| Assignment |
Without changing a single word, set down all of the records.

| Saved entries |
********************
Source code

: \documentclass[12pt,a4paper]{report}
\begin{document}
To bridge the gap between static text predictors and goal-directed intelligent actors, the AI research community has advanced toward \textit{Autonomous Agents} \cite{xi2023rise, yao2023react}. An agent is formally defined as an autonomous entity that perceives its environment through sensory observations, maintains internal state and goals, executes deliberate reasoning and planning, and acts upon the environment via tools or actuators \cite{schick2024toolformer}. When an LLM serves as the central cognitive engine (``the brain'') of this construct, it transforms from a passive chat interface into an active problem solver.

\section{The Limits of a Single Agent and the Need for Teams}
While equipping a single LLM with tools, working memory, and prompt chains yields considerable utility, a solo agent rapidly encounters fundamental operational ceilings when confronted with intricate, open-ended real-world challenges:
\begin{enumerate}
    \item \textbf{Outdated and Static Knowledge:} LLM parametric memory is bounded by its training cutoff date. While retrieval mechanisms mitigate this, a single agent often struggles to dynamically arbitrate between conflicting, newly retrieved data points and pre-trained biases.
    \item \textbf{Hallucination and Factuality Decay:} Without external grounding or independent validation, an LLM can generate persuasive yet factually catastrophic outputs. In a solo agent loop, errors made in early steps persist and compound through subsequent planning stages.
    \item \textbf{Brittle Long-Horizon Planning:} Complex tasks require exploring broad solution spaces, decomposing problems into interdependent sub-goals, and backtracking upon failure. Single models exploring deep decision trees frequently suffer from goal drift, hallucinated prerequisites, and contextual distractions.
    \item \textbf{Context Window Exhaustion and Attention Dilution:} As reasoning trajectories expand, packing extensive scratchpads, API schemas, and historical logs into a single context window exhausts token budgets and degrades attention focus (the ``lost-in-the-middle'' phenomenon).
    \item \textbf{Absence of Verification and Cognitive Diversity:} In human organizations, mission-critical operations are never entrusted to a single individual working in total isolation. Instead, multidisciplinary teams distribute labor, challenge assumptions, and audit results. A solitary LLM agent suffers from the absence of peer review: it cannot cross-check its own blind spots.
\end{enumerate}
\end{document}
********************
| Solution |
Source code

: \documentclass[12pt,a4paper]{report}
\begin{document}
To bridge the gap between static text predictors and goal-directed intelligent actors, the AI research community has advanced toward \textit{Autonomous Agents} \cite{xi2023rise, yao2023react}. An agent is formally defined as an autonomous entity that perceives its environment through sensory observations, maintains internal state and goals, executes deliberate reasoning and planning, and acts upon the environment via tools or actuators \cite{schick2024toolformer}. When an LLM serves as the central cognitive engine (``the brain'') of this construct, it transforms from a passive chat interface into an active problem solver.

\section{The Limits of a Single Agent and the Need for Teams}
While equipping a single LLM with tools, working memory, and prompt chains yields considerable utility, a solo agent rapidly encounters fundamental operational ceilings when confronted with intricate, open-ended real-world challenges:
\begin{enumerate}
    \item \textbf{Outdated and Static Knowledge:} LLM parametric memory is bounded by its training cutoff date. While retrieval mechanisms mitigate this, a single agent often struggles to dynamically arbitrate between conflicting, newly retrieved data points and pre-trained biases.
    \item \textbf{Hallucination and Factuality Decay:} Without external grounding or independent validation, an LLM can generate persuasive yet factually catastrophic outputs. In a solo agent loop, errors made in early steps persist and compound through subsequent planning stages.
    \item \textbf{Brittle Long-Horizon Planning:} Complex tasks require exploring broad solution spaces, decomposing problems into interdependent sub-goals, and backtracking upon failure. Single models exploring deep decision trees frequently suffer from goal drift, hallucinated prerequisites, and contextual distractions.
    \item \textbf{Context Window Exhaustion and Attention Dilution:} As reasoning trajectories expand, packing extensive scratchpads, API schemas, and historical logs into a single context window exhausts token budgets and degrades attention focus (the ``lost-in-the-middle'' phenomenon).
    \item \textbf{Absence of Verification and Cognitive Diversity:} In human organizations, mission-critical operations are never entrusted to a single individual working in total isolation. Instead, multidisciplinary teams distribute labor, challenge assumptions, and audit results. A solitary LLM agent suffers from the absence of peer review: it cannot cross-check its own blind spots.
\end{enumerate}
\end{document}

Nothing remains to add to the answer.